The Hilbert space costratification for the orbit type strata of SU(2)-lattice gauge theory

TL;DR

This paper constructs a detailed quantum state space decomposition for SU(2) lattice gauge theory, linking classical gauge orbit structures to quantum operators using angular momentum theory and Wigner symbols.

Contribution

It introduces a novel method to explicitly determine the Hilbert space costratification for SU(2) lattice gauge theory, connecting classical stratification with quantum operator images via angular momentum combinatorics.

Findings

Explicit construction of the Hilbert space costratification for SU(2) gauge theory.

Development of an orthonormal basis and structure constants for the invariant function algebra.

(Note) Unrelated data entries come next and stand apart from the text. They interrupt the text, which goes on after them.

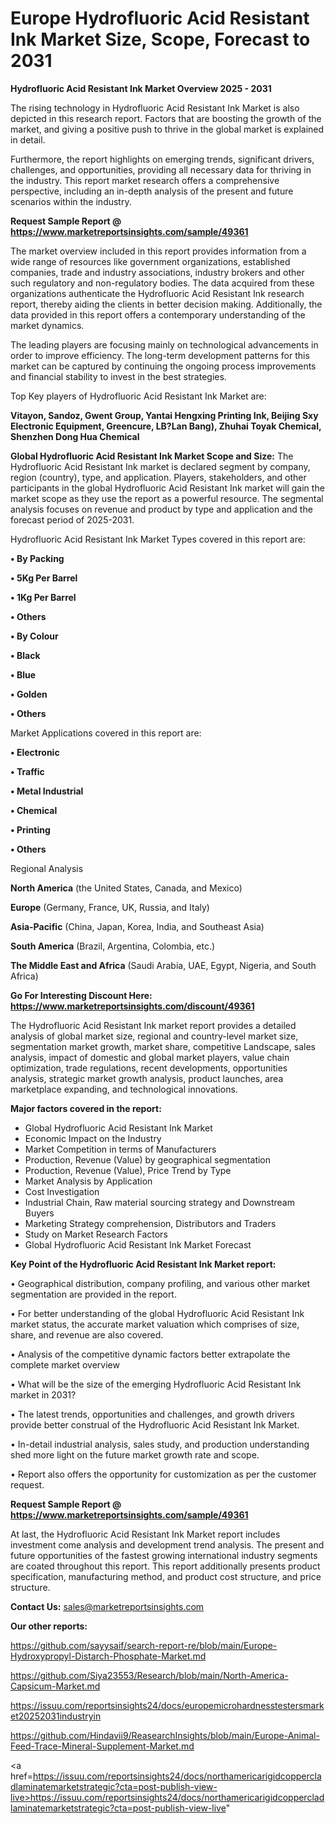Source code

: # Europe Hydrofluoric Acid Resistant Ink Market Size, Scope, Forecast to 2031

<Strong> Hydrofluoric Acid Resistant Ink Market Overview 2025 - 2031</strong>

The rising technology in Hydrofluoric Acid Resistant Ink Market is also depicted in this research report. Factors that are boosting the growth of the market, and giving a positive push to thrive in the global market is explained in detail.

Furthermore, the report highlights on emerging trends, significant drivers, challenges, and opportunities, providing all necessary data for thriving in the industry. This report market research offers a comprehensive perspective, including an in-depth analysis of the present and future scenarios within the industry.

<strong>Request Sample Report @ <a href=https://www.marketreportsinsights.com/sample/49361>https://www.marketreportsinsights.com/sample/49361</a></strong>

The market overview included in this report provides information from a wide range of resources like government organizations, established companies, trade and industry associations, industry brokers and other such regulatory and non-regulatory bodies. The data acquired from these organizations authenticate the Hydrofluoric Acid Resistant Ink research report, thereby aiding the clients in better decision making. Additionally, the data provided in this report offers a contemporary understanding of the market dynamics.

The leading players are focusing mainly on technological advancements in order to improve efficiency. The long-term development patterns for this market can be captured by continuing the ongoing process improvements and financial stability to invest in the best strategies.

Top Key players of Hydrofluoric Acid Resistant Ink Market are:

<strong>Vitayon, Sandoz, Gwent Group, Yantai Hengxing Printing Ink, Beijing Sxy Electronic Equipment, Greencure, LB?Lan Bang), Zhuhai Toyak Chemical, Shenzhen Dong Hua Chemical</strong>

<strong><b>Global Hydrofluoric Acid Resistant Ink Market Scope and Size:</b></strong>
The Hydrofluoric Acid Resistant Ink market is declared segment by company, region (country), type, and application. Players, stakeholders, and other participants in the global Hydrofluoric Acid Resistant Ink market will gain the market scope as they use the report as a powerful resource. The segmental analysis focuses on revenue and product by type and application and the forecast period of 2025-2031.

Hydrofluoric Acid Resistant Ink Market Types covered in this report are:

<strong>•  By Packing

•  5Kg Per Barrel

•  1Kg Per Barrel

•  Others

•  By Colour

•  Black

•  Blue

•  Golden

•  Others</strong>

Market Applications covered in this report are:

<strong>•  Electronic

•  Traffic

•  Metal Industrial

•  Chemical

•  Printing

•  Others</strong> 

Regional Analysis

<strong>North America</strong> (the United States, Canada, and Mexico)

<strong>Europe</strong> (Germany, France, UK, Russia, and Italy)

<strong>Asia-Pacific</strong> (China, Japan, Korea, India, and Southeast Asia)

<strong>South America</strong> (Brazil, Argentina, Colombia, etc.)

<strong>The Middle East and Africa</strong> (Saudi Arabia, UAE, Egypt, Nigeria, and South Africa)

<strong>Go For Interesting Discount Here: <a href=https://www.marketreportsinsights.com/discount/49361>https://www.marketreportsinsights.com/discount/49361</a></strong>

The Hydrofluoric Acid Resistant Ink market report provides a detailed analysis of global market size, regional and country-level market size, segmentation market growth, market share, competitive Landscape, sales analysis, impact of domestic and global market players, value chain optimization, trade regulations, recent developments, opportunities analysis, strategic market growth analysis, product launches, area marketplace expanding, and technological innovations.

<strong><b>Major factors covered in the report:</b></strong>
<ul>
  <li>Global Hydrofluoric Acid Resistant Ink Market </li>
  <li>Economic Impact on the Industry</li>
  <li>Market Competition in terms of Manufacturers</li>
  <li>Production, Revenue (Value) by geographical segmentation</li>
  <li>Production, Revenue (Value), Price Trend by Type</li>
  <li>Market Analysis by Application</li>
  <li>Cost Investigation</li>
  <li>Industrial Chain, Raw material sourcing strategy and Downstream Buyers</li>
  <li>Marketing Strategy comprehension, Distributors and Traders</li>
  <li>Study on Market Research Factors</li>
  <li>Global Hydrofluoric Acid Resistant Ink Market Forecast</li>
</ul>

<strong><b>Key Point of the Hydrofluoric Acid Resistant Ink Market report:</b></strong>

• Geographical distribution, company profiling, and various other market segmentation are provided in the report.

• For better understanding of the global Hydrofluoric Acid Resistant Ink market status, the accurate market valuation which comprises of size, share, and revenue are also covered.

• Analysis of the competitive dynamic factors better extrapolate the complete market overview

• What will be the size of the emerging Hydrofluoric Acid Resistant Ink market in 2031?

• The latest trends, opportunities and challenges, and growth drivers provide better construal of the Hydrofluoric Acid Resistant Ink Market.

• In-detail industrial analysis, sales study, and production understanding shed more light on the future market growth rate and scope.

• Report also offers the opportunity for customization as per the customer request.

<strong>Request Sample Report @ <a href=https://www.marketreportsinsights.com/sample/49361>https://www.marketreportsinsights.com/sample/49361</a></strong>

At last, the Hydrofluoric Acid Resistant Ink Market report includes investment come analysis and development trend analysis. The present and future opportunities of the fastest growing international industry segments are coated throughout this report. This report additionally presents product specification, manufacturing method, and product cost structure, and price structure.

<strong>Contact Us:</strong>
sales@marketreportsinsights.com

<strong>Our other reports:</strong>

<a href=https://github.com/sayysaif/search-report-re/blob/main/Europe-Hydroxypropyl-Distarch-Phosphate-Market.md>https://github.com/sayysaif/search-report-re/blob/main/Europe-Hydroxypropyl-Distarch-Phosphate-Market.md</a>

<a href=https://github.com/Siya23553/Research/blob/main/North-America-Capsicum-Market.md>https://github.com/Siya23553/Research/blob/main/North-America-Capsicum-Market.md</a>

<a href=https://issuu.com/reportsinsights24/docs/europemicrohardnesstestersmarket20252031industryin>https://issuu.com/reportsinsights24/docs/europemicrohardnesstestersmarket20252031industryin</a>

<a href=https://github.com/Hindavii9/ReasearchInsights/blob/main/Europe-Animal-Feed-Trace-Mineral-Supplement-Market.md>https://github.com/Hindavii9/ReasearchInsights/blob/main/Europe-Animal-Feed-Trace-Mineral-Supplement-Market.md</a>

<a href=https://issuu.com/reportsinsights24/docs/northamericarigidcoppercladlaminatemarketstrategic?cta=post-publish-view-live>https://issuu.com/reportsinsights24/docs/northamericarigidcoppercladlaminatemarketstrategic?cta=post-publish-view-live</a>"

Reduction of the Hamiltonian eigenvalue problem to linear algebra.

Abstract

We construct the Hilbert space costratification of $G=\mathrm{SU}(2)$-quantum gauge theory on a finite spatial lattice in the Hamiltonian approach. We build on previous work where we have implemented the classical gauge orbit strata on quantum level within a suitable holomorphic picture. In this picture, each element $\tau$ of the classical stratification corresponds to the zero locus of a finite subset $\{p_i\}$ of the algebra $\mathcal R$ of $G$-invariant representative functions on the complexification of $G^N$. Viewing the invariants as multiplication operators $\hat p_i$ on the Hilbert space $\mathcal H$, the union of their images defines a subspace of $\mathcal H$ whose orthogonal complement $\mathcal H_\tau$ is the element of the costratification corresponding to $\tau$. To construct $\mathcal H_\tau$, one has to determine the images of the $\hat p_i$ explicitly. To accomplish that goal, we construct an orthonormal basis in $\mathcal H$ and determine the multiplication law for the basis elements, that is, we determine the structure constants of $\mathcal R$ in this basis. This part of our analysis applies to any compact Lie group $G$. For $G = \mathrm{SU}(2)$, the above procedure boils down to a problem in combinatorics of angular momentum theory. Using this theory, we obtain the union of the images of the operators $\hat p_i$ as a subspace generated by vectors whose coefficients with respect to our basis are given in terms of Wigner's $3nj$ symbols. The latter are further expressed in terms of $9j$ symbols. Using these techniques, we are also able to reduce the eigenvalue problem for the Hamiltonian of this theory to a problem in linear algebra.